BEGIN

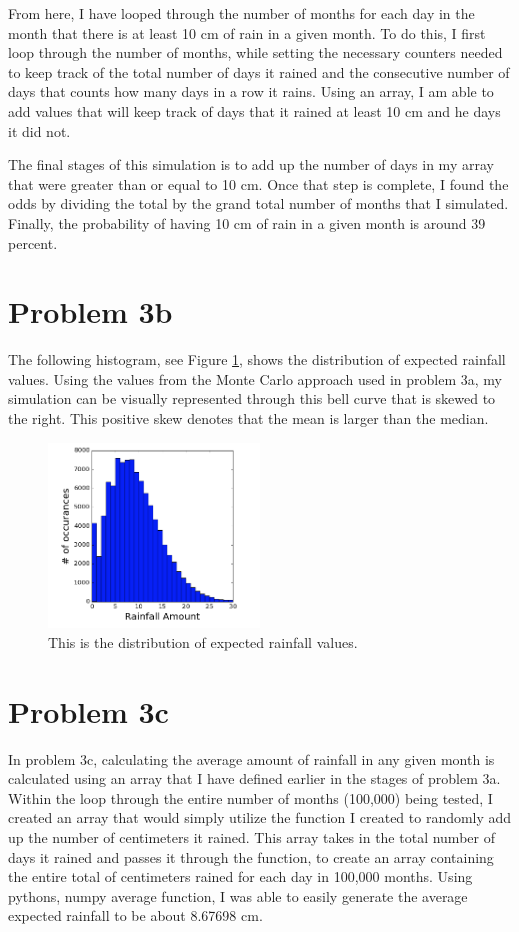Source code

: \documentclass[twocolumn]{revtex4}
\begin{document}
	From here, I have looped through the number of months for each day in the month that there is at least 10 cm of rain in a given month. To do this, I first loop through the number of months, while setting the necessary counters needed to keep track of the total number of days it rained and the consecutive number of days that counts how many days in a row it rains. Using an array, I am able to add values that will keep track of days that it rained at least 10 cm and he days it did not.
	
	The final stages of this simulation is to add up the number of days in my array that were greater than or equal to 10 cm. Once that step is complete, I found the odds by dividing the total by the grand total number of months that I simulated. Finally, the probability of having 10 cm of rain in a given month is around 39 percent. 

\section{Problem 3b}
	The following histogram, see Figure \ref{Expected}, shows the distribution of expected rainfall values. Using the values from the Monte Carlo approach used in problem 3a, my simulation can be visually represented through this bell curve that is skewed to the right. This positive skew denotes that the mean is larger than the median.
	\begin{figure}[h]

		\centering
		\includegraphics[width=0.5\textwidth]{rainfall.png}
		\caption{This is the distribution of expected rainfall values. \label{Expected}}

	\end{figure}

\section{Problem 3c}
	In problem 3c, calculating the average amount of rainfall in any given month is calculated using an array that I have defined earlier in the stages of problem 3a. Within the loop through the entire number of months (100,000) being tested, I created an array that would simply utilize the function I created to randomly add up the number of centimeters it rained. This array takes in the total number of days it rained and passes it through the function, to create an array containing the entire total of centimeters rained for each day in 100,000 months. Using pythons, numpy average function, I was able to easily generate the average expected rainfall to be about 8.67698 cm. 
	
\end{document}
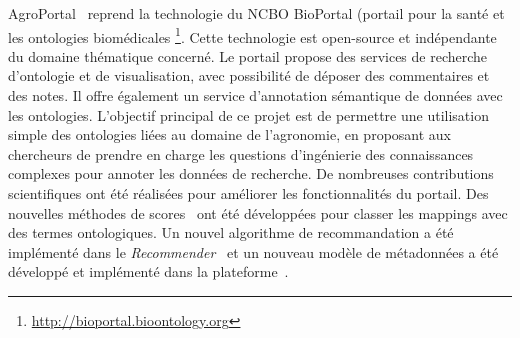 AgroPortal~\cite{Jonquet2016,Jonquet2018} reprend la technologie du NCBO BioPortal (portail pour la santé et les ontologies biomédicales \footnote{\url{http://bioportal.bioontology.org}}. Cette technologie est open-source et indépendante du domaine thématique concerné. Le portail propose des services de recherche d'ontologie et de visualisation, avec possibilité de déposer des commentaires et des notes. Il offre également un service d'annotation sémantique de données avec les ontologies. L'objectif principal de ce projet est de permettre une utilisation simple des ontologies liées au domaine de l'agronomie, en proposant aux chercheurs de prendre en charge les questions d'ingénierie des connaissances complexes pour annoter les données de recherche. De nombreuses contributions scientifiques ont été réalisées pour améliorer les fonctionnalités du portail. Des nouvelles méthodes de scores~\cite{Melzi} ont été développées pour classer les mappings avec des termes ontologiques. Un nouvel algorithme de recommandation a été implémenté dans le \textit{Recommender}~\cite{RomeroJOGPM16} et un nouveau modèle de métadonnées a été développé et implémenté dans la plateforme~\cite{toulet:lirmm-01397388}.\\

END
BEGIN

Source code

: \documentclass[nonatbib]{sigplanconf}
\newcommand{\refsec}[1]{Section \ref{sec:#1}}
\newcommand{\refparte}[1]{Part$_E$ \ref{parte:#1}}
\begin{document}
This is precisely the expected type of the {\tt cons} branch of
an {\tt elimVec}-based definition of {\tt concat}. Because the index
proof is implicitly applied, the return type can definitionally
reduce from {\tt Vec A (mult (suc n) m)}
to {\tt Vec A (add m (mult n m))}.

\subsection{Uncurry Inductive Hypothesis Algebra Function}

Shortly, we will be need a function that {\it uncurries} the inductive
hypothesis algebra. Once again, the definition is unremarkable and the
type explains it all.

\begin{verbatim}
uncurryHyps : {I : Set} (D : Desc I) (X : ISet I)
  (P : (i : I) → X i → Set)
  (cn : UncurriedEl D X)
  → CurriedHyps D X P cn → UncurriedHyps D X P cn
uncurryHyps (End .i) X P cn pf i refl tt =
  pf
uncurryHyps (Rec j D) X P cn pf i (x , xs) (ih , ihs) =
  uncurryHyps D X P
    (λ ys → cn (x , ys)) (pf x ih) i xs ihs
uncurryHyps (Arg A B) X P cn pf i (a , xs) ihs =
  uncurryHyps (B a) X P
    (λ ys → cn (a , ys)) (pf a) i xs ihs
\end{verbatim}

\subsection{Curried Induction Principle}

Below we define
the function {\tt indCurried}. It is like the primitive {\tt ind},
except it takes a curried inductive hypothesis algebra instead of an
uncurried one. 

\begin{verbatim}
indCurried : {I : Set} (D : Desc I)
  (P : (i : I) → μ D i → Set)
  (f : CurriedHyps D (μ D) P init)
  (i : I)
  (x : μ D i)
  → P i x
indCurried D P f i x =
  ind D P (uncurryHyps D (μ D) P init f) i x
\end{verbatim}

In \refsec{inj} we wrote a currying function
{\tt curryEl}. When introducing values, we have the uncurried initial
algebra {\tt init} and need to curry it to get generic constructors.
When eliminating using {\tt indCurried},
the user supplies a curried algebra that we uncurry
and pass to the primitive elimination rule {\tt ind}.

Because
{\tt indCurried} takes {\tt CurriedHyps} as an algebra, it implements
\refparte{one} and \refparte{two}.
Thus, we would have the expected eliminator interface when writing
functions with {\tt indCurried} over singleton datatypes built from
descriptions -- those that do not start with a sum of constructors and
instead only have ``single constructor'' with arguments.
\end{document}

END

Return only the count of lines in the listing above that hold the string "documentclass".

TASK OUTPUT: 2